_WHAT THE TASK ASKS_: Whenever a line in the data holds the string "network", copy that line.

_EXERCISE MATERIAL_:

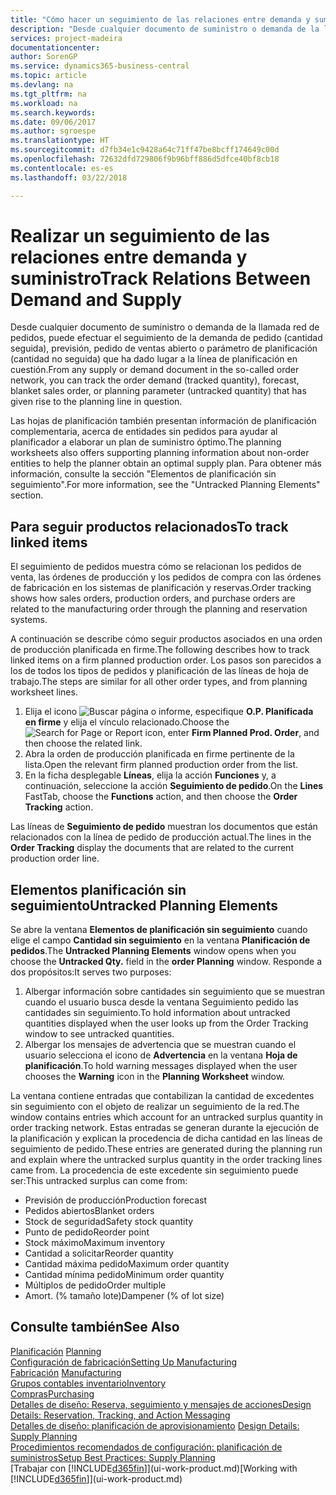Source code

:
 ```yaml
---
title: "Cómo hacer un seguimiento de las relaciones entre demanda y suministro | Documentos de Microsoft"
description: "Desde cualquier documento de suministro o demanda de la llamada red de pedidos, puede efectuar el seguimiento de la demanda de pedido (cantidad seguida), previsión, pedido de ventas abierto o parámetro de planificación (cantidad no seguida) que ha dado lugar a la línea de planificación en cuestión."
services: project-madeira
documentationcenter: 
author: SorenGP
ms.service: dynamics365-business-central
ms.topic: article
ms.devlang: na
ms.tgt_pltfrm: na
ms.workload: na
ms.search.keywords: 
ms.date: 09/06/2017
ms.author: sgroespe
ms.translationtype: HT
ms.sourcegitcommit: d7fb34e1c9428a64c71ff47be8bcff174649c00d
ms.openlocfilehash: 72632dfd729806f9b96bff886d5dfce40bf8cb18
ms.contentlocale: es-es
ms.lasthandoff: 03/22/2018

---
```

# <a name="track-relations-between-demand-and-supply"></a><span data-ttu-id="6070d-103">Realizar un seguimiento de las relaciones entre demanda y suministro</span><span class="sxs-lookup"><span data-stu-id="6070d-103">Track Relations Between Demand and Supply</span></span>
<span data-ttu-id="6070d-104">Desde cualquier documento de suministro o demanda de la llamada red de pedidos, puede efectuar el seguimiento de la demanda de pedido (cantidad seguida), previsión, pedido de ventas abierto o parámetro de planificación (cantidad no seguida) que ha dado lugar a la línea de planificación en cuestión.</span><span class="sxs-lookup"><span data-stu-id="6070d-104">From any supply or demand document in the so-called order network, you can track the order demand (tracked quantity), forecast, blanket sales order, or planning parameter (untracked quantity) that has given rise to the planning line in question.</span></span>

<span data-ttu-id="6070d-105">Las hojas de planificación también presentan información de planificación complementaria, acerca de entidades sin pedidos para ayudar al planificador a elaborar un plan de suministro óptimo.</span><span class="sxs-lookup"><span data-stu-id="6070d-105">The planning worksheets also offers supporting planning information about non-order entities to help the planner obtain an optimal supply plan.</span></span> <span data-ttu-id="6070d-106">Para obtener más información, consulte la sección "Elementos de planificación sin seguimiento".</span><span class="sxs-lookup"><span data-stu-id="6070d-106">For more information, see the "Untracked Planning Elements" section.</span></span>

## <a name="to-track-linked-items"></a><span data-ttu-id="6070d-107">Para seguir productos relacionados</span><span class="sxs-lookup"><span data-stu-id="6070d-107">To track linked items</span></span>
<span data-ttu-id="6070d-108">El seguimiento de pedidos muestra cómo se relacionan los pedidos de venta, las órdenes de producción y los pedidos de compra con las órdenes de fabricación en los sistemas de planificación y reservas.</span><span class="sxs-lookup"><span data-stu-id="6070d-108">Order tracking shows how sales orders, production orders, and purchase orders are related to the manufacturing order through the planning and reservation systems.</span></span>

<span data-ttu-id="6070d-109">A continuación se describe cómo seguir productos asociados en una orden de producción planificada en firme.</span><span class="sxs-lookup"><span data-stu-id="6070d-109">The following describes how to track linked items on a firm planned production order.</span></span> <span data-ttu-id="6070d-110">Los pasos son parecidos a los de todos los tipos de pedidos y planificación de las líneas de hoja de trabajo.</span><span class="sxs-lookup"><span data-stu-id="6070d-110">The steps are similar for all other order types, and from planning worksheet lines.</span></span>

1. <span data-ttu-id="6070d-111">Elija el icono ![Buscar página o informe](media/ui-search/search_small.png "icono Buscar página o informe"), especifique **O.P. Planificada en firme** y elija el vínculo relacionado.</span><span class="sxs-lookup"><span data-stu-id="6070d-111">Choose the ![Search for Page or Report](media/ui-search/search_small.png "Search for Page or Report icon") icon, enter **Firm Planned Prod. Order**, and then choose the related link.</span></span>
2. <span data-ttu-id="6070d-112">Abra la orden de producción planificada en firme pertinente de la lista.</span><span class="sxs-lookup"><span data-stu-id="6070d-112">Open the relevant firm planned production order from the list.</span></span>
3. <span data-ttu-id="6070d-113">En la ficha desplegable **Líneas**, elija la acción **Funciones** y, a continuación, seleccione la acción **Seguimiento de pedido**.</span><span class="sxs-lookup"><span data-stu-id="6070d-113">On the **Lines** FastTab, choose the **Functions** action, and then choose the **Order Tracking** action.</span></span>

<span data-ttu-id="6070d-114">Las líneas de **Seguimiento de pedido** muestran los documentos que están relacionados con la línea de pedido de producción actual.</span><span class="sxs-lookup"><span data-stu-id="6070d-114">The lines in the **Order Tracking** display the documents that are related to the current production order line.</span></span>

## <a name="untracked-planning-elements"></a><span data-ttu-id="6070d-115">Elementos planificación sin seguimiento</span><span class="sxs-lookup"><span data-stu-id="6070d-115">Untracked Planning Elements</span></span>
<span data-ttu-id="6070d-116">Se abre la ventana **Elementos de planificación sin seguimiento** cuando elige el campo **Cantidad sin seguimiento** en la ventana **Planificación de pedidos**.</span><span class="sxs-lookup"><span data-stu-id="6070d-116">The **Untracked Planning Elements** window opens when you choose the **Untracked Qty.** field in the **order Planning** window.</span></span> <span data-ttu-id="6070d-117">Responde a dos propósitos:</span><span class="sxs-lookup"><span data-stu-id="6070d-117">It serves two purposes:</span></span>

1. <span data-ttu-id="6070d-118">Albergar información sobre cantidades sin seguimiento que se muestran cuando el usuario busca desde la ventana Seguimiento pedido las cantidades sin seguimiento.</span><span class="sxs-lookup"><span data-stu-id="6070d-118">To hold information about untracked quantities displayed when the user looks up from the Order Tracking window to see untracked quantities.</span></span>
2. <span data-ttu-id="6070d-119">Albergar los mensajes de advertencia que se muestran cuando el usuario selecciona el icono de **Advertencia** en la ventana **Hoja de planificación**.</span><span class="sxs-lookup"><span data-stu-id="6070d-119">To hold warning messages displayed when the user chooses the **Warning** icon in the **Planning Worksheet** window.</span></span>

<span data-ttu-id="6070d-120">La ventana contiene entradas que contabilizan la cantidad de excedentes sin seguimiento con el objeto de realizar un seguimiento de la red.</span><span class="sxs-lookup"><span data-stu-id="6070d-120">The window contains entries which account for an untracked surplus quantity in order tracking network.</span></span> <span data-ttu-id="6070d-121">Estas entradas se generan durante la ejecución de la planificación y explican la procedencia de dicha cantidad en las líneas de seguimiento de pedido.</span><span class="sxs-lookup"><span data-stu-id="6070d-121">These entries are generated during the planning run and explain where the untracked surplus quantity in the order tracking lines came from.</span></span> <span data-ttu-id="6070d-122">La procedencia de este excedente sin seguimiento puede ser:</span><span class="sxs-lookup"><span data-stu-id="6070d-122">This untracked surplus can come from:</span></span>

- <span data-ttu-id="6070d-123">Previsión de producción</span><span class="sxs-lookup"><span data-stu-id="6070d-123">Production forecast</span></span>
- <span data-ttu-id="6070d-124">Pedidos abiertos</span><span class="sxs-lookup"><span data-stu-id="6070d-124">Blanket orders</span></span>
- <span data-ttu-id="6070d-125">Stock de seguridad</span><span class="sxs-lookup"><span data-stu-id="6070d-125">Safety stock quantity</span></span>
- <span data-ttu-id="6070d-126">Punto de pedido</span><span class="sxs-lookup"><span data-stu-id="6070d-126">Reorder point</span></span>
- <span data-ttu-id="6070d-127">Stock máximo</span><span class="sxs-lookup"><span data-stu-id="6070d-127">Maximum inventory</span></span>
- <span data-ttu-id="6070d-128">Cantidad a solicitar</span><span class="sxs-lookup"><span data-stu-id="6070d-128">Reorder quantity</span></span>
- <span data-ttu-id="6070d-129">Cantidad máxima pedido</span><span class="sxs-lookup"><span data-stu-id="6070d-129">Maximum order quantity</span></span>
- <span data-ttu-id="6070d-130">Cantidad mínima pedido</span><span class="sxs-lookup"><span data-stu-id="6070d-130">Minimum order quantity</span></span>
- <span data-ttu-id="6070d-131">Múltiplos de pedido</span><span class="sxs-lookup"><span data-stu-id="6070d-131">Order multiple</span></span>
- <span data-ttu-id="6070d-132">Amort. (% tamaño lote)</span><span class="sxs-lookup"><span data-stu-id="6070d-132">Dampener (% of lot size)</span></span>

## <a name="see-also"></a><span data-ttu-id="6070d-133">Consulte también</span><span class="sxs-lookup"><span data-stu-id="6070d-133">See Also</span></span>  
<span data-ttu-id="6070d-134">[Planificación](production-planning.md) </span><span class="sxs-lookup"><span data-stu-id="6070d-134">[Planning](production-planning.md) </span></span>  
[<span data-ttu-id="6070d-135">Configuración de fabricación</span><span class="sxs-lookup"><span data-stu-id="6070d-135">Setting Up Manufacturing</span></span>](production-configure-production-processes.md)  
<span data-ttu-id="6070d-136">[Fabricación](production-manage-manufacturing.md)  </span><span class="sxs-lookup"><span data-stu-id="6070d-136">[Manufacturing](production-manage-manufacturing.md)  </span></span>  
[<span data-ttu-id="6070d-137">Grupos contables inventario</span><span class="sxs-lookup"><span data-stu-id="6070d-137">Inventory</span></span>](inventory-manage-inventory.md)  
[<span data-ttu-id="6070d-138">Compras</span><span class="sxs-lookup"><span data-stu-id="6070d-138">Purchasing</span></span>](purchasing-manage-purchasing.md)  
[<span data-ttu-id="6070d-139">Detalles de diseño: Reserva, seguimiento y mensajes de acciones</span><span class="sxs-lookup"><span data-stu-id="6070d-139">Design Details: Reservation, Tracking, and Action Messaging</span></span>](design-details-reservation-order-tracking-and-action-messaging.md)  
<span data-ttu-id="6070d-140">[Detalles de diseño: planificación de aprovisionamiento](design-details-supply-planning.md) </span><span class="sxs-lookup"><span data-stu-id="6070d-140">[Design Details: Supply Planning](design-details-supply-planning.md) </span></span>  
[<span data-ttu-id="6070d-141">Procedimientos recomendados de configuración: planificación de suministros</span><span class="sxs-lookup"><span data-stu-id="6070d-141">Setup Best Practices: Supply Planning</span></span>](setup-best-practices-supply-planning.md)  
<span data-ttu-id="6070d-142">[Trabajar con [!INCLUDE[d365fin](includes/d365fin_md.md)]](ui-work-product.md)</span><span class="sxs-lookup"><span data-stu-id="6070d-142">[Working with [!INCLUDE[d365fin](includes/d365fin_md.md)]](ui-work-product.md)</span></span>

_PROBLEM SOLUTION_:
<span data-ttu-id="6070d-104">Desde cualquier documento de suministro o demanda de la llamada red de pedidos, puede efectuar el seguimiento de la demanda de pedido (cantidad seguida), previsión, pedido de ventas abierto o parámetro de planificación (cantidad no seguida) que ha dado lugar a la línea de planificación en cuestión.</span><span class="sxs-lookup"><span data-stu-id="6070d-104">From any supply or demand document in the so-called order network, you can track the order demand (tracked quantity), forecast, blanket sales order, or planning parameter (untracked quantity) that has given rise to the planning line in question.</span></span>
<span data-ttu-id="6070d-120">La ventana contiene entradas que contabilizan la cantidad de excedentes sin seguimiento con el objeto de realizar un seguimiento de la red.</span><span class="sxs-lookup"><span data-stu-id="6070d-120">The window contains entries which account for an untracked surplus quantity in order tracking network.</span></span> <span data-ttu-id="6070d-121">Estas entradas se generan durante la ejecución de la planificación y explican la procedencia de dicha cantidad en las líneas de seguimiento de pedido.</span><span class="sxs-lookup"><span data-stu-id="6070d-121">These entries are generated during the planning run and explain where the untracked surplus quantity in the order tracking lines came from.</span></span> <span data-ttu-id="6070d-122">La procedencia de este excedente sin seguimiento puede ser:</span><span class="sxs-lookup"><span data-stu-id="6070d-122">This untracked surplus can come from:</span></span>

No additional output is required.